It works, and shows the desired result. However I have a hypothesis stating that a bit shifting technique would be a faster option than String manipulation. I tend to believe that but desire to prove it.

The problem is, I have yet to produce such a function that works correctly, let alone something I can test. I have created the following logic plan that I believe is accurate:

/*
  LOGIC PLAN
  ----------
  0) Remember: all bitwise operators return 32 bits even though we are using 8
  1) Left shift until the desired bit is the left-most (highest) position;
  2) Right shift (zero filling) 31 bits to eliminate all right bits
*/

The implementation of the login plan follows. Because of the 32 bit nature of bitwise operators, its my belief that the entire left 3 bytes (24 bits) must be shifted off first before we even reach the byte being worked on.
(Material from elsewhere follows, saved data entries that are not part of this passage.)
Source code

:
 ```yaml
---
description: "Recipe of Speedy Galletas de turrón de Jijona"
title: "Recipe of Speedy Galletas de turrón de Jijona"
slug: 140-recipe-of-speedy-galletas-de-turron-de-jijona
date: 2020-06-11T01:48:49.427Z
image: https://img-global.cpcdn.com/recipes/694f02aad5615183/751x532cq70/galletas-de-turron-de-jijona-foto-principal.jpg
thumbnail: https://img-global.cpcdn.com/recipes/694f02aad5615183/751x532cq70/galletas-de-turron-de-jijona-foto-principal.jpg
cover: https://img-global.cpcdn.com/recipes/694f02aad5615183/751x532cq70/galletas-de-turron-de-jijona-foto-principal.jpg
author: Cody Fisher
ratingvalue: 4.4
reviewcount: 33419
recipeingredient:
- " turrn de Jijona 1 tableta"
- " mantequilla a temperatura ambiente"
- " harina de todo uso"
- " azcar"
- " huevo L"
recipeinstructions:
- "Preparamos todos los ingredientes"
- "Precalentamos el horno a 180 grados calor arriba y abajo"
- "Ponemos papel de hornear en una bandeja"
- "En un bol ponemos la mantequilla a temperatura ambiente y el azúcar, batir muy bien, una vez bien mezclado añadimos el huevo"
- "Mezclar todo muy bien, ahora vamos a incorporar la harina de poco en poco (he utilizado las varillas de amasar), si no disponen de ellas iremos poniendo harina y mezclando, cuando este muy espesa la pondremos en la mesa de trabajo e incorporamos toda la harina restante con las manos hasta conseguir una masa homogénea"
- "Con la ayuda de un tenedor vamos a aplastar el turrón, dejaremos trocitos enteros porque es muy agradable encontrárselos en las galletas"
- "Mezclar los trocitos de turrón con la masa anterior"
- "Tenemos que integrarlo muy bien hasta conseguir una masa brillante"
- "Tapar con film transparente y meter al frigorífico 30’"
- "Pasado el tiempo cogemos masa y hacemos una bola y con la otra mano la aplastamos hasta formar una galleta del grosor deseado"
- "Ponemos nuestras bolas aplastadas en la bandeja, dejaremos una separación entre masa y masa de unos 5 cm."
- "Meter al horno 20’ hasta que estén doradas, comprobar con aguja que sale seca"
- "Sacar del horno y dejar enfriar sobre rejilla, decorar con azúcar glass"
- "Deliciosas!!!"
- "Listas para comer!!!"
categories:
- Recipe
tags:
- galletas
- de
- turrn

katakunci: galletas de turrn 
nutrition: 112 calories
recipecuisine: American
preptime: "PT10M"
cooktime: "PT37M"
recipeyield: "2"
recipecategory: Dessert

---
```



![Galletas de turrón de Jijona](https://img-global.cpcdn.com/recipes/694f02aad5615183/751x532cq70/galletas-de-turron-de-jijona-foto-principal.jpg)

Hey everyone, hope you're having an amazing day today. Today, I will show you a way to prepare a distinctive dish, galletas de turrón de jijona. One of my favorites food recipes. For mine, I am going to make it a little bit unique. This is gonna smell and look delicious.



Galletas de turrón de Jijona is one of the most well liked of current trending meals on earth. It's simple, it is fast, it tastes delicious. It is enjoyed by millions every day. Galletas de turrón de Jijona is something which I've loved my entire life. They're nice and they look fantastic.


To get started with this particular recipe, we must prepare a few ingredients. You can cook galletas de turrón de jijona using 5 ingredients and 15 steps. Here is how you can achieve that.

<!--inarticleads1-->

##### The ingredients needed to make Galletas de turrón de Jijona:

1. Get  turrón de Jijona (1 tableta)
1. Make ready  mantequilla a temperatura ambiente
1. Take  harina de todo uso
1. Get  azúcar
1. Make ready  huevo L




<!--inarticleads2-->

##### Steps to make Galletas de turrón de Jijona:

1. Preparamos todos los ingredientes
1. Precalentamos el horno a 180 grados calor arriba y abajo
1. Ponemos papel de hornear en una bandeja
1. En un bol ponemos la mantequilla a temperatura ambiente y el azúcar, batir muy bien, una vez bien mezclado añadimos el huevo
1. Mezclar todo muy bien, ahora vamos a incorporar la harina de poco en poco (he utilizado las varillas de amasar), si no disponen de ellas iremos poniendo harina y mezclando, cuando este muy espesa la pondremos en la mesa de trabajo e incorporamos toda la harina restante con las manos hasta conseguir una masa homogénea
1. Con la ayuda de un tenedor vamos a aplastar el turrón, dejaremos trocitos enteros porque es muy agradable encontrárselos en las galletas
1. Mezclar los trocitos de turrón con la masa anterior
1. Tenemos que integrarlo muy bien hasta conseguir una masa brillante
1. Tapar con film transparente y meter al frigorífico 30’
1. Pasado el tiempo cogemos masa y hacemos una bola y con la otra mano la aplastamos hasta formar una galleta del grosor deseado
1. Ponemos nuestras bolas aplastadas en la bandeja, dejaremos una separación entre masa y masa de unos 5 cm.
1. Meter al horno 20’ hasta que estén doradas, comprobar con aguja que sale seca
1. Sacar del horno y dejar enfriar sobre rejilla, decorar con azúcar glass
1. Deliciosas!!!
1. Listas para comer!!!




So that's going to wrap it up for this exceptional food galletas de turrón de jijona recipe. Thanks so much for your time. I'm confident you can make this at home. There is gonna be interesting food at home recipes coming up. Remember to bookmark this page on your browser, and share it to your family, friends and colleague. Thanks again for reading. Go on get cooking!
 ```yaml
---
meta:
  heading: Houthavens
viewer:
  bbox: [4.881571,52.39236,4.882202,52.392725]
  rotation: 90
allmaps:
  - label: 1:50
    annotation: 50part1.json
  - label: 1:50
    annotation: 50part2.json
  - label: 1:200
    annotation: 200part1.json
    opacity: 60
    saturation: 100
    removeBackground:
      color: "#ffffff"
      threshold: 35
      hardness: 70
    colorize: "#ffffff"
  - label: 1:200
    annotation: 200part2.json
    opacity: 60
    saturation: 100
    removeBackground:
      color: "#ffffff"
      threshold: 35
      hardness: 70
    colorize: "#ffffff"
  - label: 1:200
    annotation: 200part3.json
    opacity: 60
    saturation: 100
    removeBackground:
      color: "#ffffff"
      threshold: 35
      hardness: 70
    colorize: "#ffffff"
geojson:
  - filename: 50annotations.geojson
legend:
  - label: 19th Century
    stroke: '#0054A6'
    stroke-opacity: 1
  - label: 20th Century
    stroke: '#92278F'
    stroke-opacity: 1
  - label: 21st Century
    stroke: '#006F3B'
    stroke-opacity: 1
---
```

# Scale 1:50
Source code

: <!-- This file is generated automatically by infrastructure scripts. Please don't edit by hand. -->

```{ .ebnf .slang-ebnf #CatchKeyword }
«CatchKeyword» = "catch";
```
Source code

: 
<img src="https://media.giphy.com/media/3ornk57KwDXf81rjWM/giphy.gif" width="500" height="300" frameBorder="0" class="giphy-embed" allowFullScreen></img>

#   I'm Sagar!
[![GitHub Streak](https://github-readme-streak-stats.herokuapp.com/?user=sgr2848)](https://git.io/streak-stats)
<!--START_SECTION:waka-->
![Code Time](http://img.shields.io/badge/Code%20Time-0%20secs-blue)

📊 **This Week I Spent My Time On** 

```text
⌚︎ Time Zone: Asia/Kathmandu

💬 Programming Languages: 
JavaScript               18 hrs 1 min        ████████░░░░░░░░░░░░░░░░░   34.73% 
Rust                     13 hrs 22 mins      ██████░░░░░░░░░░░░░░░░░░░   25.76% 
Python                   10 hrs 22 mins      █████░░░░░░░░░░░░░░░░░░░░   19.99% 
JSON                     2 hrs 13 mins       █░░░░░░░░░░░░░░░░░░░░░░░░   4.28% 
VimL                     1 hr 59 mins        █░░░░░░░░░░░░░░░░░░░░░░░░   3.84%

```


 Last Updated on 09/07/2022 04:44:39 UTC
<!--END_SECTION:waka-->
Then, assuming a scenario where the 3rd bit from the left (String ordinal 2) is the desired bit, I am shifting off 2 more bits (ordinals 0 & 1), for a total of 26 bits of left shifting.

This should produce a binary number with the desired bit all the way left followed by 31 undesired zero bytes. Right shifting those 31 bits away produces a binary with 31 (now) leading zero bits which evaluates to whatever the value of the desired bit is. But of course, I would not be writing this question if THAT were true, now would I? :-)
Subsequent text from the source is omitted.